Interviews und Porträts

7.6.2016 - buecherschau.at - "Bruchstücke und Abschweifungen - Heimo Mürzl

Virtuoser Arrangeur und eleganter Satzarchitekt: Der ewige Geheimtipp Erwin Einzinger

 

Der 1953 in der oberösterreichischen Provinz (Kirchdorf an der Krems) geborene Erwin Einzinger gehört zu den von Kennern und Kritikern geschätzten, von der breiten Öffentlichkeit aber viel zu wenig beachteten Schriftstellern. Das mag einerseits daher rühren, dass Einzinger mit seinen langen Veröffentlichungspausen nicht gerade marktkonform agiert, sich zurückgezogen lebend von tagesaktuellen Wortspenden ebenso fern hält wie vom sogenannten Literaturbetrieb und die Lektüre seiner Bücher mitunter ungeheuer fordernd, zäh und mühsam ist, wiewohl sie sich letztlich lohnt. Es ist neben dem Vergessen- beziehungsweise Nicht-Gelesen-Werden wohl das Zweitschlimmste was einem Schriftsteller passieren kann: Zum ewigen Geheimtipp zu werden.

 

Bei näherer Betrachtung

Halten wir uns lieber an den US-Schriftsteller Gore Vidal und dessen Bonmot, seine Kollegen „seien so sehr damit beschäftigt, große Schriftsteller zu werden, dass sie darauf vergäßen, gute Schriftsteller zu sein“. Erwin Einzinger ist ein guter Schriftsteller, ein genauer Beobachter, leidenschaftlicher Sammler, virtuoser Arrangeur, eleganter Satzarchitekt und stiller Poet. Den geradezu aberwitzigen Anspruch, die ganze gesellschaftliche Realität in ihrer globalen Totalität widerzuspiegeln und zu beschreiben und auf diese Weise sogenannte „große Romane“ zu schreiben, hatte Erwin Einzinger nie. Sein avantgardistischer Ansatz mit einer konsequenten Ablehnung von formalen Konventionen und dem Nebeneinander von Konstruktion und Imagination ließ seine Werke nie in die Nähe von erzählerischer Konfektionsware rücken.
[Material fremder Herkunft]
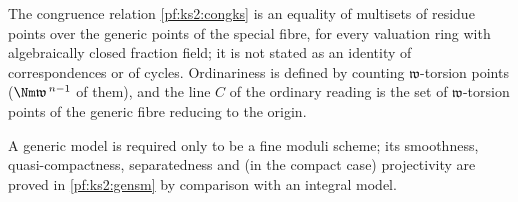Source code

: \begin{remark}\label{pf:ks2:rem:ptid}
The congruence relation \cref{pf:ks2:congks} is an equality of multisets of residue points over the
generic points of the special fibre, for every valuation ring with algebraically closed fraction field;
it is not stated as an identity of correspondences or of cycles. Ordinariness is defined by counting
$\mathfrak w$-torsion points ($\Nm\mathfrak w^{\,n-1}$ of them), and the line $C$ of the ordinary reading is
the set of $\mathfrak w$-torsion points of the generic fibre reducing to the origin.
\end{remark}

\begin{remark}\label{pf:ks2:rem:generic}
A generic model is required only to be a fine moduli scheme; its smoothness, quasi-compactness,
separatedness and (in the compact case) projectivity are proved in \cref{pf:ks2:gensm} by comparison
with an integral model.
\end{remark}

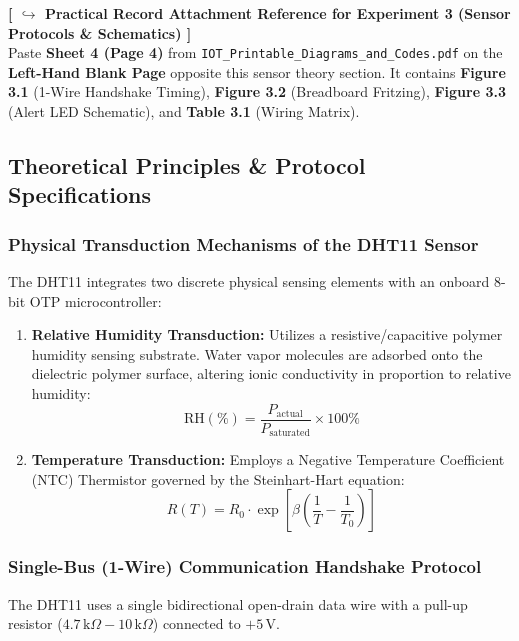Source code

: \documentclass[11pt,a4paper]{article}
\begin{document}
\begin{attachmentbox}
\footnotesize
\textbf{[ $\hookrightarrow$ Practical Record Attachment Reference for Experiment 3 (Sensor Protocols \& Schematics) ]}\\
Paste \textbf{Sheet 4 (Page 4)} from \texttt{IOT\_Printable\_Diagrams\_and\_Codes.pdf} on the \textbf{Left-Hand Blank Page} opposite this sensor theory section. It contains \textbf{Figure 3.1} (1-Wire Handshake Timing), \textbf{Figure 3.2} (Breadboard Fritzing), \textbf{Figure 3.3} (Alert LED Schematic), and \textbf{Table 3.1} (Wiring Matrix).
\end{attachmentbox}

\subsection{Theoretical Principles \& Protocol Specifications}

\subsubsection{Physical Transduction Mechanisms of the DHT11 Sensor}
The DHT11 integrates two discrete physical sensing elements with an onboard 8-bit OTP microcontroller:
\begin{enumerate}[noitemsep]
    \item \textbf{Relative Humidity Transduction:} Utilizes a resistive/capacitive polymer humidity sensing substrate. Water vapor molecules are adsorbed onto the dielectric polymer surface, altering ionic conductivity in proportion to relative humidity:
    \begin{equation}
    \text{RH} (\%) = \frac{P_{\text{actual}}}{P_{\text{saturated}}} \times 100\%
    \end{equation}
    \item \textbf{Temperature Transduction:} Employs a Negative Temperature Coefficient (NTC) Thermistor governed by the Steinhart-Hart equation:
    \begin{equation}
    R(T) = R_0 \cdot \exp\left[ \beta \left( \frac{1}{T} - \frac{1}{T_0} \right) \right]
    \end{equation}
\end{enumerate}

\subsubsection{Single-Bus (1-Wire) Communication Handshake Protocol}
The DHT11 uses a single bidirectional open-drain data wire with a pull-up resistor ($4.7\,\text{k}\Omega - 10\,\text{k}\Omega$) connected to $+5\,\text{V}$.
\end{document}
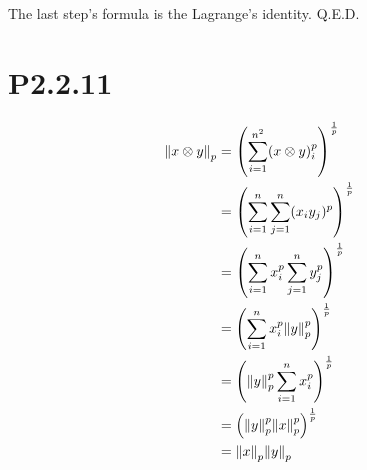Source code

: \documentclass{article}
\begin{document}
The last step's formula is the Lagrange's identity. Q.E.D.

\section*{P2.2.11}
\begin{align*}
    \norm{x\otimes y}_p
     & = \left(\sum_{i=1}^{n^2}(x\otimes y)_i^p\right)^\frac{1}{p}   \\
     & = \left(\sum_{i=1}^n\sum_{j=1}^n(x_iy_j)^p\right)^\frac{1}{p} \\
     & = \left(\sum_{i=1}^nx_i^p\sum_{j=1}^ny_j^p\right)^\frac{1}{p} \\
     & = \left(\sum_{i=1}^nx_i^p\norm{y}_p^p\right)^\frac{1}{p}      \\
     & = \left(\norm{y}_p^p\sum_{i=1}^nx_i^p\right)^\frac{1}{p}      \\
     & =\left(\norm{y}_p^p\norm{x}_p^p\right)^\frac{1}{p}            \\
     & = \norm{x}_p\norm{y}_p
\end{align*}
\end{document}
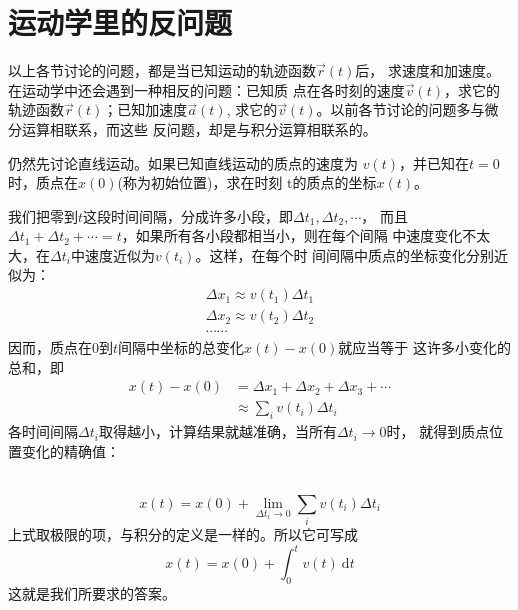 \section{运动学里的反问题}\label{sec:01.11}

以上各节讨论的问题，都是当已知运动的轨迹函数$\vec{r}\left(t\right)$后，
求速度和加速度。在运动学中还会遇到一种相反的问题：已知质
点在各时刻的速度$\vec{v}\left(t\right)$，求它的轨迹函数$\vec{r}\left(t\right)$；已知加速度$\vec{a}\left(t\right)$,
求它的$\vec{v}\left(t\right)$。以前各节讨论的问题多与微分运算相联系，而这些
反问题，却是与积分运算相联系的。

仍然先讨论直线运动。如果已知直线运动的质点的速度为
$v\left(t\right)$，并已知在$t=0$时，质点在$x\left(0\right)$(称为初始位置)，求在时刻
t的质点的坐标$x\left(t\right)$。

我们把零到$t$这段时间间隔，分成许多小段，即$\Delta t_1 , \Delta t_2 , \cdots$，
而且$\Delta t_1+\Delta t_2+\cdots=t$，如果所有各小段都相当小，则在每个间隔
中速度变化不太大，在$\Delta t_i$中速度近似为$v\left(t_i\right)$。这样，在每个时
间间隔中质点的坐标变化分别近似为：
\begin{equation*}
 \begin{array}{l}
 \Delta x_{1} \approx v\left(t_{1}\right) \Delta t_{1} \\[-1pt]
 \Delta x_{2} \approx v\left(t_{2}\right) \Delta t_{2} \\[-1pt]
 \cdots \cdots
 \end{array}
\end{equation*}
因而，质点在0到$t$间隔中坐标的总变化$x\left(t\right)-x\left(0\right)$就应当等于
这许多小变化的总和，即\vspace{-0.5em}
\begin{equation}\label{eqn:01.11.01}
 \begin{aligned}
 x\left(t\right)-x\left(0\right) & =\Delta x_{1}+\Delta x_{2}+\Delta x_{3}+\cdots \\[-1pt]
 & \approx \sum_{i} v\left(t_{i}\right) \Delta t_{i}
 \end{aligned}
\end{equation}
各时间间隔$\Delta t_i$取得越小，计算结果就越准确，当所有$\Delta t_i\rightarrow 0$时，
就得到质点位置变化的精确值：

~\vspace{-1.56em}
\begin{equation}\label{eqn:01.11.02}
 x\left(t\right)=x\left(0\right)+\lim _{\Delta t_{i} \rightarrow 0} \sum_{i} v\left(t_{i}\right) \Delta t_{i}
\end{equation}
上式取极限的项，与积分的定义是一样的。所以它可写成
\begin{equation}\label{eqn:01.11.03}
 x\left(t\right)=x\left(0\right)+\int_{0}^{t} v\left(t\right) {~\mathrm d} t
\end{equation}
这就是我们所要求的答案。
Die Welt ist für Einzinger ein schönes Durcheinander und er wollte von Beginn an „löchrig schreiben und alles sogenannte Nebensächliche und Zufällige hervortreten lassen, während die großen und festen Umrisse bestenfalls den Hintergrund bilden“. So vermittelt er in seinen Büchern den Eindruck, dass bei näherer Betrachtung schlechthin alles, was man sieht, hört, erlebt und wahrnimmt und womit man sich beschäftigt, zu Literatur werden kann, wenn man nur genau genug, voll Empathie und mit großer Neugierde hinsieht, hinhört und sich einfühlt. Und so stellt man sich als verblüffter Leser nicht selten die Frage: Wie schafft er das bloß? Wie gelingt es Erwin Einzinger, aus Alltagseinzelheiten, aus der Fülle von Stimmungen, Eindrücken, Details, Figuren, flüchtigen Momenten und reichhaltigen Fakten ein literarisches Universum zu (er)schaffen, das nichts mit Realismus zu tun hat, und doch eine suggestiven Sog evoziert, dem man sich als Leser nicht zu entziehen vermag.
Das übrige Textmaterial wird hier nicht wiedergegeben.